Problem>
From the entries below, retype only the lines from the one with "Ensuring conformance to" through the one with "The DSL is parsed", exactly as written.

Top of Exercise data

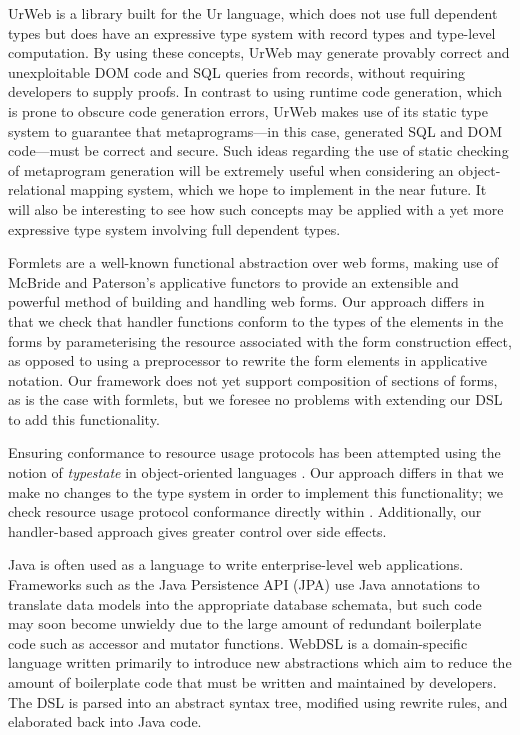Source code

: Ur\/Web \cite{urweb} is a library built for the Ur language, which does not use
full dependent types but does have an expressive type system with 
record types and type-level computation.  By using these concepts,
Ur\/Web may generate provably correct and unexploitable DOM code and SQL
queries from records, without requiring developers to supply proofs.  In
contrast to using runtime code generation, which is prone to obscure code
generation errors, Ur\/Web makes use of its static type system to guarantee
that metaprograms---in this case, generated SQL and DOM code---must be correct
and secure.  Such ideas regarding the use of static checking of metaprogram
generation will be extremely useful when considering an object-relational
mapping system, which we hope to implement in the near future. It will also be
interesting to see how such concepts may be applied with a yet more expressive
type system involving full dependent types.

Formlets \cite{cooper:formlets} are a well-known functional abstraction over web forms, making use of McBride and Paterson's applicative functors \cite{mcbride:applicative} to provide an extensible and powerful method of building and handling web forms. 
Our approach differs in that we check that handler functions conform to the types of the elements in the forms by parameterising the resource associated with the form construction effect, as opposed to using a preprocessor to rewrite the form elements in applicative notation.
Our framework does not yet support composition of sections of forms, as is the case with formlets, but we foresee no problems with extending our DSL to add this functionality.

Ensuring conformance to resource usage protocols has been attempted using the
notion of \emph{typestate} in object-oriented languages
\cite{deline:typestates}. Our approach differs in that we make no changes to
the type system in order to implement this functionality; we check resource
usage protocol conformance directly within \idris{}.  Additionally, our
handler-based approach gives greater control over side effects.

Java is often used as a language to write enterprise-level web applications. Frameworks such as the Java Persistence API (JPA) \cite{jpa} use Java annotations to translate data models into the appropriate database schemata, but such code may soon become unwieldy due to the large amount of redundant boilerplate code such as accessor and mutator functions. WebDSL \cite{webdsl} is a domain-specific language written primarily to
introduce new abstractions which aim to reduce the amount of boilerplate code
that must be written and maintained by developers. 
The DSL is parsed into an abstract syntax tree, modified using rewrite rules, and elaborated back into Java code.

Bottom of Exercise data
Top of Exercise data

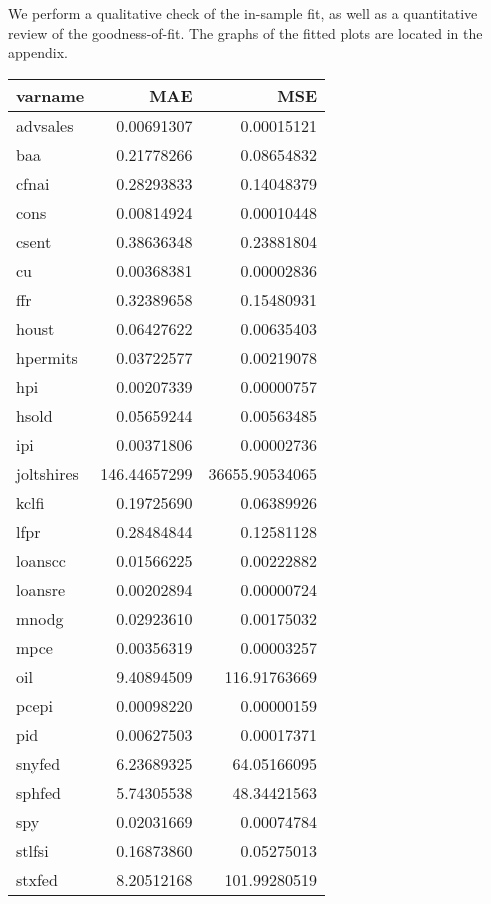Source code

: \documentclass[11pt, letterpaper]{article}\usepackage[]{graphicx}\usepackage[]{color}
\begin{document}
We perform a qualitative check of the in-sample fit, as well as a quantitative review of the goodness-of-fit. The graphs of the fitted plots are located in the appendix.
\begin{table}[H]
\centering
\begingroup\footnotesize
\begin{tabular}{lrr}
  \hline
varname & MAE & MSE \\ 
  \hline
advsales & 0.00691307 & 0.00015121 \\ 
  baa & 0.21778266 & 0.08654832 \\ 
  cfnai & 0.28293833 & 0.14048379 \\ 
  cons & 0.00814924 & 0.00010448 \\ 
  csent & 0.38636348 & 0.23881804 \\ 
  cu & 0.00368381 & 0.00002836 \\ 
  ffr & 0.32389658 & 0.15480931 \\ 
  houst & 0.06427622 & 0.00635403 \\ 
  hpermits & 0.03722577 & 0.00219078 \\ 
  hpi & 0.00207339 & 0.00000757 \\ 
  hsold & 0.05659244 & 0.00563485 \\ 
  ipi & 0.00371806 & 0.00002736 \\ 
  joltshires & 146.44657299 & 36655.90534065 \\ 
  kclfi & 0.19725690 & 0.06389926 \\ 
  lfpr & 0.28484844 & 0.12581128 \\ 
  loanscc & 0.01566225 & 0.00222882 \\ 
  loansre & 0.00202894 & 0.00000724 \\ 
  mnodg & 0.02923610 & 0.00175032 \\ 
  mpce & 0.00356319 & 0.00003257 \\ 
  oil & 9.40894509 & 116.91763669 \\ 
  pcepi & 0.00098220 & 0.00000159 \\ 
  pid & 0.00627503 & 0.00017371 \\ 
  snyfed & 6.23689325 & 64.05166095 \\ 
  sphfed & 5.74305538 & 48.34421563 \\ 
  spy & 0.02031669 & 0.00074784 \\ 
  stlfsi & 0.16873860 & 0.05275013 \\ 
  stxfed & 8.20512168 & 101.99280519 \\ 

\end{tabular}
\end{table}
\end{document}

Bottom of Exercise data
Top of Exercise data

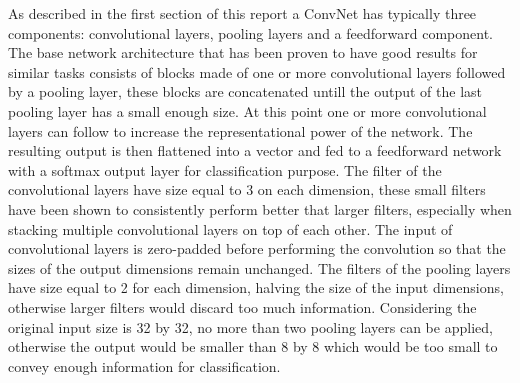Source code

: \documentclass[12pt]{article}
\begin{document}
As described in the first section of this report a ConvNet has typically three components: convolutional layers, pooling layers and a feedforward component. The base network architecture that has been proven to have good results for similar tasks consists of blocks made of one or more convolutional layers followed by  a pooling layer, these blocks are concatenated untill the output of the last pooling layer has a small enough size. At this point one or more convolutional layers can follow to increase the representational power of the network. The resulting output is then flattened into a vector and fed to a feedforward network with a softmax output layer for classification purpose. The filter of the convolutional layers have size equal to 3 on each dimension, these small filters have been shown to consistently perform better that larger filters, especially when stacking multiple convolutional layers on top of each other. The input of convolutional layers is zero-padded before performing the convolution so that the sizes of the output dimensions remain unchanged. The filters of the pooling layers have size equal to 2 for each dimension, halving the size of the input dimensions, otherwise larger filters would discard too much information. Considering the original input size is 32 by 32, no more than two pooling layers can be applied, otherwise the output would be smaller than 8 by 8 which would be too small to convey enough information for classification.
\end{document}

Bottom of Exercise data

Output below>
Ensuring conformance to resource usage protocols has been attempted using the
notion of \emph{typestate} in object-oriented languages
\cite{deline:typestates}. Our approach differs in that we make no changes to
the type system in order to implement this functionality; we check resource
usage protocol conformance directly within \idris{}.  Additionally, our
handler-based approach gives greater control over side effects.

Java is often used as a language to write enterprise-level web applications. Frameworks such as the Java Persistence API (JPA) \cite{jpa} use Java annotations to translate data models into the appropriate database schemata, but such code may soon become unwieldy due to the large amount of redundant boilerplate code such as accessor and mutator functions. WebDSL \cite{webdsl} is a domain-specific language written primarily to
introduce new abstractions which aim to reduce the amount of boilerplate code
that must be written and maintained by developers. 
The DSL is parsed into an abstract syntax tree, modified using rewrite rules, and elaborated back into Java code.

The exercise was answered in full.